For several years legal organizations (such as the Alliance Defending Freedom and the American Center for Law and Justice) have been openly challenging the portion of the IRS tax-exempt status form that prohibits churches and pastors from publicly endorsing candidates or recommending specific actions against legislation. Churches and pastors essentially sell their right to free speech in exchange for letting donors write their contributions off on their taxes. The reason these organizations (and many other people as well, including me) oppose this provision is that it buys off the pastors’ freedom of political expression in an unconstitutional manner. That is, the tax code violates the First Amendment protection of freedom of speech of the pastors and the organizations they represent (i.e., churches). (By the way, we also think it contradicts scriptures’ mandate for the church to be a prophetic voice into the secular world, such as Martin Luther King did for his entire career.)
But the legal organizations lacked ‘standing’ to sue the IRS because the orgs themselves were not affected by the provisions.

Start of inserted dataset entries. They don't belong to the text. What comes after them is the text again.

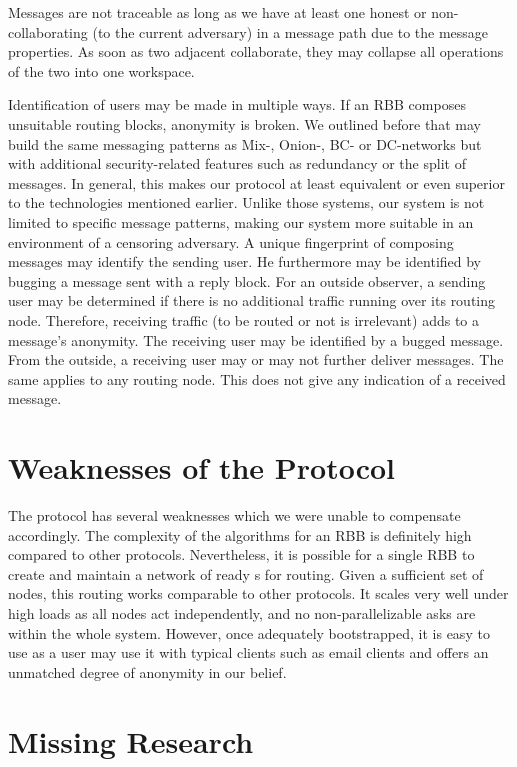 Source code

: Messages are not traceable as long as we have at least one honest or non-collaborating (to the current adversary) \VortexNode{} in a message path due to the message properties. As soon as two adjacent \VortexNodes{} collaborate, they may collapse all operations of the two into one workspace.

Identification of \MessageVortex{} users may be made in multiple ways. If an RBB composes unsuitable routing blocks, anonymity is broken. We outlined before that \MessageVortex{} may build the same messaging patterns as Mix-, Onion-, BC- or DC-networks but with additional security-related features such as redundancy or the split of messages. In general, this makes our protocol at least equivalent or even superior to the technologies mentioned earlier. Unlike those systems, our system is not limited to specific message patterns, making our system more suitable in an environment of a censoring adversary. A unique fingerprint of composing messages may identify the sending user. He furthermore may be identified by bugging a message sent with a reply block. For an outside observer, a sending user may be determined if there is no additional traffic running over its routing node. Therefore, receiving traffic (to be routed or not is irrelevant) adds to a message's anonymity. The receiving user may be identified by a bugged message. From the outside, a receiving user may or may not further deliver messages. The same applies to any routing node. This does not give any indication of a received message.

\chapter{Weaknesses of the Protocol}
The protocol has several weaknesses which we were unable to compensate accordingly. The complexity of the algorithms for an RBB is definitely high compared to other protocols. Nevertheless, it is possible for a single RBB to create and maintain a network of ready s for routing. Given a sufficient set of nodes, this routing works comparable to other protocols. It scales very well under high loads as all nodes act independently, and no non-parallelizable asks are within the whole system. However, once adequately bootstrapped, it is easy to use as a user may use it with typical clients such as email clients and offers an unmatched degree of anonymity in our belief.

\chapter{Missing Research}


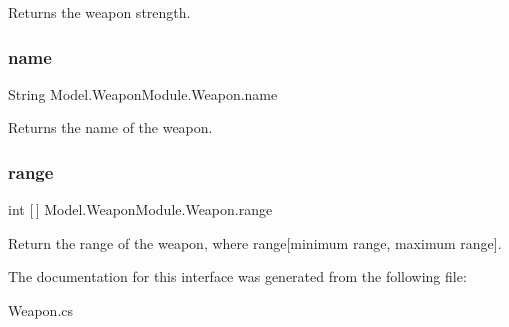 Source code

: Returns the weapon strength. \hypertarget{interface_model_1_1_weapon_module_1_1_weapon_a936ccba78ba21dbfb324794f80d90d14}{}\label{interface_model_1_1_weapon_module_1_1_weapon_a936ccba78ba21dbfb324794f80d90d14} 
\subsubsection{\texorpdfstring{name}{name}}
{\footnotesize\ttfamily String Model.\+Weapon\+Module.\+Weapon.\+name\hspace{0.3cm}{\ttfamily [get]}}

Returns the name of the weapon. \hypertarget{interface_model_1_1_weapon_module_1_1_weapon_ae96061ff5fea0e732d63d5b9da0b392c}{}\label{interface_model_1_1_weapon_module_1_1_weapon_ae96061ff5fea0e732d63d5b9da0b392c} 
\subsubsection{\texorpdfstring{range}{range}}
{\footnotesize\ttfamily int \mbox{[}$\,$\mbox{]} Model.\+Weapon\+Module.\+Weapon.\+range\hspace{0.3cm}{\ttfamily [get]}}

Return the range of the weapon, where range\mbox{[}minimum range, maximum range\mbox{]}. 

The documentation for this interface was generated from the following file\+:\begin{DoxyCompactItemize}
\item 
Weapon.\+cs\end{DoxyCompactItemize}
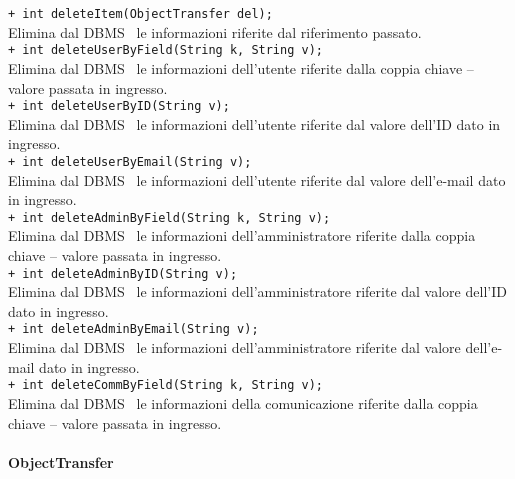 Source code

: {\begin{sloppypar}
{{{{\begin{itemize}
{				\texttt{+ int deleteItem(ObjectTransfer del);} \\
				Elimina dal DBMS\g~ le informazioni riferite dal riferimento passato.\\
				
				\texttt{+ int deleteUserByField(String k, String v);} \\
				Elimina dal DBMS\g~ le informazioni dell'utente riferite dalla coppia chiave – valore passata in ingresso.\\
				
				\texttt{+ int deleteUserByID(String v);} \\
				Elimina dal DBMS\g~ le informazioni dell'utente riferite dal valore dell'ID dato in ingresso.\\
				
				\texttt{+ int deleteUserByEmail(String v);} \\
				Elimina dal DBMS\g~ le informazioni dell'utente riferite dal valore dell'e-mail dato in ingresso.\\
				
				\texttt{+ int deleteAdminByField(String k, String v);} \\
				Elimina dal DBMS\g~ le informazioni dell'amministratore riferite dalla coppia chiave – valore passata in ingresso.\\
				
				\texttt{+ int deleteAdminByID(String v);} \\
				Elimina dal DBMS\g~ le informazioni dell'amministratore riferite dal valore dell'ID dato in ingresso.\\
				
				\texttt{+ int deleteAdminByEmail(String v);} \\
				Elimina dal DBMS\g~ le informazioni dell'amministratore riferite dal valore dell'e-mail dato in ingresso.\\
								
				\texttt{+ int deleteCommByField(String k, String v);} \\
				Elimina dal DBMS\g~ le informazioni della comunicazione riferite dalla coppia chiave – valore passata in ingresso.\\
				}
			\end{itemize}
			}%


		\paragraph{ObjectTransfer}\label{par:ObjectTransfer}{
			\begin{itemize}
			

\end{itemize}}}}}
\end{sloppypar}}

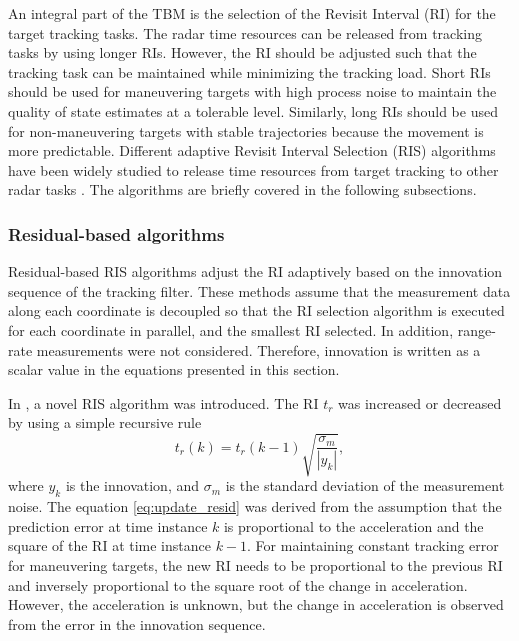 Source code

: \documentclass[english, 12pt, a4paper, elec, utf8, a-1b, online]{aaltothesis}
\numberwithin{equation}{section}
\newcommand{\ri}{t_r}
\begin{document}
An integral part of the TBM is the selection of the Revisit Interval (RI) for the target tracking tasks.
The radar time resources can be released from tracking tasks by using longer RIs. 
However, the RI should be adjusted such that the tracking task can be maintained while minimizing the tracking load.
Short RIs should be used for maneuvering targets with high process noise to maintain the quality of state estimates at a tolerable level. 
Similarly, long RIs should be used for non-maneuvering targets with stable trajectories because the movement is more predictable.
Different adaptive Revisit Interval Selection (RIS) algorithms have been widely studied to release time resources from target tracking to other radar tasks \cite{Cohen1986, Gardner1988, Munu1992, ChengTing2007,Baek2010, Keuk1975, Watson1993, vanKeuk1993, Daeipour1994, Shin1995, Benoudnine2006, MasoumiGanjgah2017, Charlish2015}.
The algorithms are briefly covered in the following subsections.

\subsubsection{Residual-based algorithms}

Residual-based RIS algorithms adjust the RI adaptively based on the innovation sequence of the tracking filter.
These methods assume that the measurement data along each coordinate is decoupled so that the RI selection algorithm is executed for each coordinate in parallel, and the smallest RI selected.
In addition, range-rate measurements were not considered.
Therefore, innovation is written as a scalar value in the equations presented in this section.

In \cite{Cohen1986}, a novel RIS algorithm was introduced.
The RI $\ri$ was increased or decreased by using a simple recursive rule 
\begin{equation}\label{eq:update_resid}
    \ri(k) = \ri(k-1)\sqrt{\frac{\sigma_m}{|y_k|}},
\end{equation}
where $y_k$ is the innovation, and $\sigma_m$ is the standard deviation of the measurement noise.
The equation \eqref{eq:update_resid} was derived from the assumption that the prediction error at time instance $k$ is proportional to the acceleration and the square of the RI at time instance $k-1$.
For maintaining constant tracking error for maneuvering targets, the new RI needs to be proportional to the previous RI and inversely proportional to the square root of the change in acceleration.
However, the acceleration is unknown, but the change in acceleration is observed from the error in the innovation sequence.
\end{document}
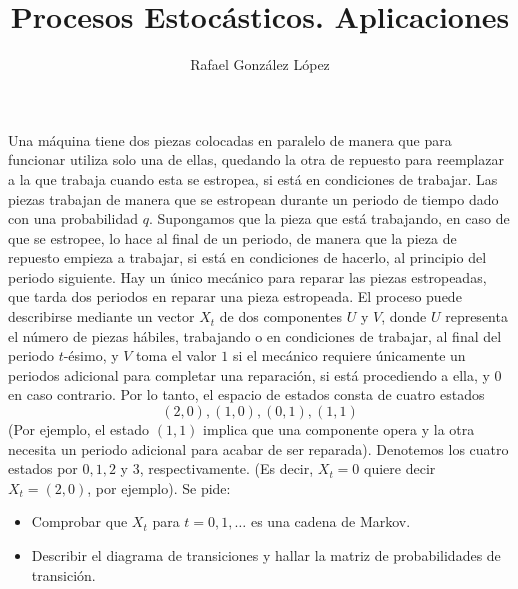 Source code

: \documentclass[twoside]{article}
\begin{document}
\title{Procesos Estocásticos. Aplicaciones}
\author{Rafael González López}
\maketitle

\begin{ejercicio}{6}
Una máquina tiene dos piezas colocadas en paralelo de manera que para funcionar utiliza solo una de ellas, quedando la otra de repuesto para reemplazar a la que trabaja cuando esta se estropea, si está en condiciones de trabajar. Las piezas trabajan de manera que se estropean durante un periodo de tiempo dado con una probabilidad $q$. Supongamos que la pieza que está trabajando, en caso de que se estropee, lo hace al final de un periodo, de manera que la pieza de repuesto empieza a trabajar, si está en condiciones de hacerlo, al principio del periodo siguiente. Hay un único mecánico para reparar las piezas estropeadas, que tarda dos periodos en reparar una pieza estropeada. El proceso puede describirse mediante un vector $X_t$ de dos componentes $U$ y $V$, donde $U$ representa el número de piezas hábiles, trabajando o en condiciones de trabajar, al final del periodo $t$-ésimo, y $V$ toma el valor $1$ si el mecánico requiere únicamente un periodos adicional para completar una reparación, si está procediendo a ella, y $0$ en caso contrario. Por lo tanto, el espacio de estados consta de cuatro estados
$$
(2,0), (1,0),(0,1),(1,1)
$$
(Por ejemplo, el estado $(1,1)$ implica que una componente opera y la otra necesita un periodo adicional para acabar de ser reparada). Denotemos los cuatro estados por $0,1,2$ y $3$, respectivamente. (Es decir, $X_t=0$ quiere decir $X_t = (2,0)$, por ejemplo). Se pide:
\begin{itemize}
\item Comprobar que $X_t$ para $t=0,1,\dotsc$ es una cadena de Markov.
\item Describir el diagrama de transiciones y hallar la matriz de probabilidades de transición. 
\end{itemize} 
\end{ejercicio}
\end{document}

So for several years they have been baiting the IRS to challenge pastors’ political speech, but the IRS has not been taking the bait, because there is a credible legal case to be made for the code being unconstitutional, and the IRS is likely to lose.
Enter Houston. The demand to review clergy sermons over sermons that addressed the city’s public facilities anti-discrimination law (that is, the law that allow men who dress like women to use women’s public restrooms, and vice versa) is almost certainly based on this unconstitutional portion of the IRS tax code.
Finally, the clergy have standing to sue the city of Houston, and however this individual situation ends up, the decision about the free speech of our clergy and our churches will eventually be appealed to and addressed by the federal courts. It will take a few years, but the lesbian mayor of Houston has done for clergy rights what the IRS wouldn’t do.